Analysts also raised the rating on Texas' appropriation debt, primarily issued by the Texas Public Finance Authority, to AA from AA-minus. The outlook on all ratings remains stable.

"The ratings continue to reflect our opinion of the state's large and steadily diversifying economy, which despite the recession continues to perform better than the nation in terms of both economic activity and employment," said Standard & Poor's credit analyst Horacio Aldrete-Sanchez. "Furthermore, we expect that the Texas economy will recover earlier and at a faster rate than most other states given its continued population growth and relatively low cost of doing business, which we expect will contribute to gradual employment gains in 2010, particularly in the health, education, and services sectors."

Fitch Ratings had already placed Texas at AA-plus, with Moody's Investors Service providing an equivalent Aa1.
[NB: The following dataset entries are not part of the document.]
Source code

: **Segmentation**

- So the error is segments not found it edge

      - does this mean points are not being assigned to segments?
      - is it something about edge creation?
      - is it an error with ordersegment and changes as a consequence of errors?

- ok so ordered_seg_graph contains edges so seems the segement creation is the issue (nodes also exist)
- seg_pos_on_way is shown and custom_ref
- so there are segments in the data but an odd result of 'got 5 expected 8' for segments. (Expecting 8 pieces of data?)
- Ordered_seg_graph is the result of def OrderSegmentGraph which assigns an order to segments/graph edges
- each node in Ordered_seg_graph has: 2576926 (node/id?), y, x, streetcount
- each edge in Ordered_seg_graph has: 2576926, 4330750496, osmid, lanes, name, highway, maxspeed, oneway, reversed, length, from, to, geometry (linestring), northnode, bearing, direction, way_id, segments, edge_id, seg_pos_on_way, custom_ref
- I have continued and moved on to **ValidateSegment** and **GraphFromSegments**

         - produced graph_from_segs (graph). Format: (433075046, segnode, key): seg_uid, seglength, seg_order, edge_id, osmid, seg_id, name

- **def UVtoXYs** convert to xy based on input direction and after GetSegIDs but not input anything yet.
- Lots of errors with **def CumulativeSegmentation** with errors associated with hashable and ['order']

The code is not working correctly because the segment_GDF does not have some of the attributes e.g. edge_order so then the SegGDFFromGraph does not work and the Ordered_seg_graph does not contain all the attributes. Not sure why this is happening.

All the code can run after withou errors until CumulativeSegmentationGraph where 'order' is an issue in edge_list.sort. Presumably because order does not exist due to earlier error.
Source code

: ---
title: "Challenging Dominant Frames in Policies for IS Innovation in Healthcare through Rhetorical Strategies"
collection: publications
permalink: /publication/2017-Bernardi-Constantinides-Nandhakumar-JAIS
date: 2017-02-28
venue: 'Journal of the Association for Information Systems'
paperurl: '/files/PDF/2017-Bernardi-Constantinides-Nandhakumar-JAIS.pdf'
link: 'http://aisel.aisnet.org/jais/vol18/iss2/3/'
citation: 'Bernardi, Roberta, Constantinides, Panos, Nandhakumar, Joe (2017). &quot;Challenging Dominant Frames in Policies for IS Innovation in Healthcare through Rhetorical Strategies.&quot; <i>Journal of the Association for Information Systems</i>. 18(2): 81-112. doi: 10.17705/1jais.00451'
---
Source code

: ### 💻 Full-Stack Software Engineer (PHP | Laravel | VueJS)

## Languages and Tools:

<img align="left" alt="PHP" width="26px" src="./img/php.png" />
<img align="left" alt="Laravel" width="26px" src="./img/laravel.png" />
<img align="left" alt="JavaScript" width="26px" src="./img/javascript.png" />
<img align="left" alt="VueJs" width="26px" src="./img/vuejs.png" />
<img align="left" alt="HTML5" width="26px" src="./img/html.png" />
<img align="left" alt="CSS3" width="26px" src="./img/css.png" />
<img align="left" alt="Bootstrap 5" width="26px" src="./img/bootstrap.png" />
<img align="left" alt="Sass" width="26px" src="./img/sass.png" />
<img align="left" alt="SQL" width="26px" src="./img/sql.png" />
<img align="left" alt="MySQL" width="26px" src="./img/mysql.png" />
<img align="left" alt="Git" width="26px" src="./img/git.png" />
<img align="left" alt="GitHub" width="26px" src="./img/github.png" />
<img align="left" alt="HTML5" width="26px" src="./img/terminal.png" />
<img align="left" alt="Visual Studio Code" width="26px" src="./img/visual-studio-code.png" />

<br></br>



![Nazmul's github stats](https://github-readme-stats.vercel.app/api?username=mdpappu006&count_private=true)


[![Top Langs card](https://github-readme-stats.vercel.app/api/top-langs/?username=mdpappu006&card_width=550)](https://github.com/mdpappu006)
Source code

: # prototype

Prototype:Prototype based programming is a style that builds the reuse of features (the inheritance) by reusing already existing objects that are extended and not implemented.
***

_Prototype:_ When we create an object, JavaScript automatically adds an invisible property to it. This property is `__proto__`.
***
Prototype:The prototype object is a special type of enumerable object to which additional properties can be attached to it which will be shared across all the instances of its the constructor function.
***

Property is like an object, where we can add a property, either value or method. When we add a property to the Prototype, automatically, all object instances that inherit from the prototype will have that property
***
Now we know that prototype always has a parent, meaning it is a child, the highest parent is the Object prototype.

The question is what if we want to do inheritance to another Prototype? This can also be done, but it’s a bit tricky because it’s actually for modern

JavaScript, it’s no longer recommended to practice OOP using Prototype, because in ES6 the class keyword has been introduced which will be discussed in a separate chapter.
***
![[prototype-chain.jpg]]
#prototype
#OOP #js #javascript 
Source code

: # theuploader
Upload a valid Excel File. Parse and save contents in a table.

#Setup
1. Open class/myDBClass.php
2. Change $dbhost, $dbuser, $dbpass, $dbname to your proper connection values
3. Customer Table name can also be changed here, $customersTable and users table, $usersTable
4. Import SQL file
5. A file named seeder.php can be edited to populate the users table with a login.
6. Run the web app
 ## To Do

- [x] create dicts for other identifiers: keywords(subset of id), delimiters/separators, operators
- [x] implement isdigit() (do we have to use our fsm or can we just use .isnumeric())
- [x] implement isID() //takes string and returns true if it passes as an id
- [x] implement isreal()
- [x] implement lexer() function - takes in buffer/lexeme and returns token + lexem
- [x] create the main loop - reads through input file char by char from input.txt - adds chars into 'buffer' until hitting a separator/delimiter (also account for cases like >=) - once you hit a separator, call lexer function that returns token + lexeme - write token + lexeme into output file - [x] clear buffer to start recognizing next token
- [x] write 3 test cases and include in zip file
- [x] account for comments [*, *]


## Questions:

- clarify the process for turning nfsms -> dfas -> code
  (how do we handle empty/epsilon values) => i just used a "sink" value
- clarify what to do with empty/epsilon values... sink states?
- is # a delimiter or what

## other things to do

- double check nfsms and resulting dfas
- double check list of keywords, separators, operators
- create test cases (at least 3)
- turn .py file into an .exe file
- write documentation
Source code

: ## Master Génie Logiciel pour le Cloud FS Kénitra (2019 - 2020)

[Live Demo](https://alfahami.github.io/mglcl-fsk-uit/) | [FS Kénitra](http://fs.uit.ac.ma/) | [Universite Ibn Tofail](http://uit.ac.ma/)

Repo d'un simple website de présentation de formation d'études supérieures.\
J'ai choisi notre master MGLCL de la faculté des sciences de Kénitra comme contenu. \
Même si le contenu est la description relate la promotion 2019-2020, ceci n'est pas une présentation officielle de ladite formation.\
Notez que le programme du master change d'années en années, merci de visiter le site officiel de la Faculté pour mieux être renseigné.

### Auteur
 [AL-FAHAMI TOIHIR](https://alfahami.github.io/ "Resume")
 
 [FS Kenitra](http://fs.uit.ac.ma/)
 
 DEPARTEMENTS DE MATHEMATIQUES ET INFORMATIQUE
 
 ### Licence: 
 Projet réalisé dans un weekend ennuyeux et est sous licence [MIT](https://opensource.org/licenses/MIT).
Gov. Rick Perry, who is running for re-election next year against U.S. Sen. Kay Bailey Hutchison, has made the Texas business climate the cornerstone of his campaign.
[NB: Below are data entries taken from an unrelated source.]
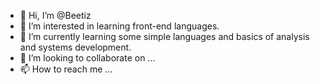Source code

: - 👋 Hi, I’m @Beetiz
- 👀 I’m interested in learning front-end languages.
- 🌱 I’m currently learning some simple languages and basics of analysis and systems development.
- 💞️ I’m looking to collaborate on ...
- 📫 How to reach me ...

<!---
Beetiz/Beetiz is a ✨ special ✨ repository because its `README.md` (this file) appears on your GitHub profile.
You can click the Preview link to take a look at your changes.
--->
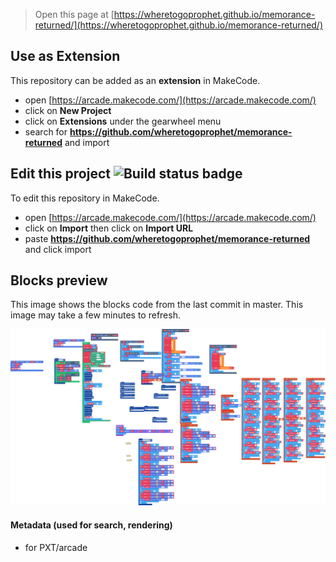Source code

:  


> Open this page at [https://wheretogoprophet.github.io/memorance-returned/](https://wheretogoprophet.github.io/memorance-returned/)

## Use as Extension

This repository can be added as an **extension** in MakeCode.

* open [https://arcade.makecode.com/](https://arcade.makecode.com/)
* click on **New Project**
* click on **Extensions** under the gearwheel menu
* search for **https://github.com/wheretogoprophet/memorance-returned** and import

## Edit this project ![Build status badge](https://github.com/wheretogoprophet/memorance-returned/workflows/MakeCode/badge.svg)

To edit this repository in MakeCode.

* open [https://arcade.makecode.com/](https://arcade.makecode.com/)
* click on **Import** then click on **Import URL**
* paste **https://github.com/wheretogoprophet/memorance-returned** and click import

## Blocks preview

This image shows the blocks code from the last commit in master.
This image may take a few minutes to refresh.

![A rendered view of the blocks](https://github.com/wheretogoprophet/memorance-returned/raw/master/.github/makecode/blocks.png)

#### Metadata (used for search, rendering)

* for PXT/arcade
<script src="https://makecode.com/gh-pages-embed.js"></script><script>makeCodeRender("{{ site.makecode.home_url }}", "{{ site.github.owner_name }}/{{ site.github.repository_name }}");</script>
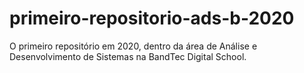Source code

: # primeiro-repositorio-ads-b-2020
O primeiro repositório em 2020, dentro da área de Análise e Desenvolvimento de Sistemas na BandTec Digital School.
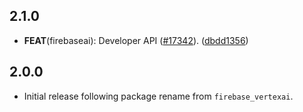 ## 2.1.0

 - **FEAT**(firebaseai): Developer API ([#17342](https://github.com/firebase/flutterfire/issues/17342)). ([dbdd1356](https://github.com/firebase/flutterfire/commit/dbdd13562d75f49f0e46933d49942acac76ab193))

## 2.0.0

-  Initial release following package rename from `firebase_vertexai`.
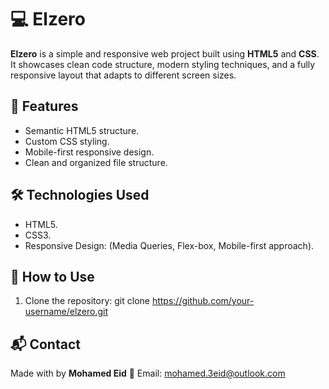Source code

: # 💻 Elzero

**Elzero** is a simple and responsive web project built using **HTML5** and **CSS**.
It showcases clean code structure, modern styling techniques, and a fully responsive layout that adapts to different screen sizes.

## 🚀 Features

- Semantic HTML5 structure.
- Custom CSS styling.
- Mobile-first responsive design.
- Clean and organized file structure.

## 🛠 Technologies Used

- HTML5.
- CSS3.
- Responsive Design:
  (Media Queries, Flex-box, Mobile-first approach).

## 📂 How to Use

1. Clone the repository: git clone https://github.com/your-username/elzero.git

## 📬 Contact

Made with by **Mohamed Eid**
📧 Email: mohamed.3eid@outlook.com
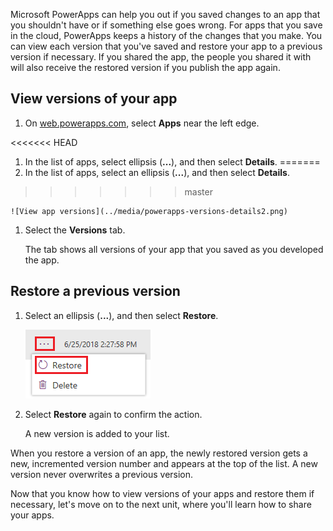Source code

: Microsoft PowerApps can help you out if you saved changes to an app that you shouldn't have or if something else goes wrong. For apps that you save in the cloud, PowerApps keeps a history of the changes that you make. You can view each version that you've saved and restore your app to a previous version if necessary. If you shared the app, the people you shared it with will also receive the restored version if you publish the app again.

## View versions of your app

1. On [web.powerapps.com](http://web.powerapps.com), select **Apps** near the left edge.

<<<<<<< HEAD
1. In the list of apps, select ellipsis (**...**), and then select **Details**.
=======
1. In the list of apps, select an ellipsis (**...**), and then select **Details**.
>>>>>>> master

    ![View app versions](../media/powerapps-versions-details2.png)

1. Select the **Versions** tab.

    The tab shows all versions of your app that you saved as you developed the app.

## Restore a previous version

1. Select an ellipsis (**...**), and then select **Restore**.

    ![Restore version](../media/restore-version.png)

1. Select **Restore** again to confirm the action.

    A new version is added to your list.

When you restore a version of an app, the newly restored version gets a new, incremented version number and appears at the top of the list. A new version never overwrites a previous version.

Now that you know how to view versions of your apps and restore them if necessary, let's move on to the next unit, where you'll learn how to share your apps.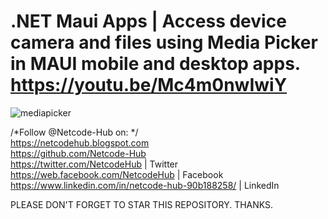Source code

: # .NET Maui Apps | Access device camera and files using Media Picker in MAUI mobile and desktop apps. https://youtu.be/Mc4m0nwIwiY
![mediapicker](https://github.com/Netcode-Hub/DemoMediaPicker/assets/110794348/f17e99d2-9d9d-4f9a-9e32-d11389107bf8)

/*Follow  @Netcode-Hub   on: */ <br/>
https://netcodehub.blogspot.com <br/>
https://github.com/Netcode-Hub <br/>
https://twitter.com/NetcodeHub | Twitter <br/>
https://web.facebook.com/NetcodeHub | Facebook <br/>
https://www.linkedin.com/in/netcode-hub-90b188258/ | LinkedIn <br/>

PLEASE DON'T FORGET TO STAR THIS REPOSITORY. THANKS. <br/>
Citing reports that 70% of all new U.S. jobs in 2008 were created in Texas and that the state is home to more Fortune 500 companies than any other, Perry attributed the relatively healthy economy to "holding the line on taxes, having a reasonable regulatory structure and offering economic development incentives such as the Texas Enterprise Fund and Texas Emerging Technology Fund."

Standard & Poor's applauded the state's low tax-supported debt burden.

The state's biennial budget maintains a rainy-day fund of $6.7 billion representing about 9% of fiscal 2009 expenditures. The reserve gives the state flexibility to deal with liquidity pressures involving school funding and other issues, analysts noted.

Potential downsides include the state's reliance on the energy sector, analysts observed.

"Despite the continued diversification of Texas' economy, the energy sector remains one of the state's main economic drivers, which in our opinion increases the potential for revenue and employment volatility in the medium term," the report noted.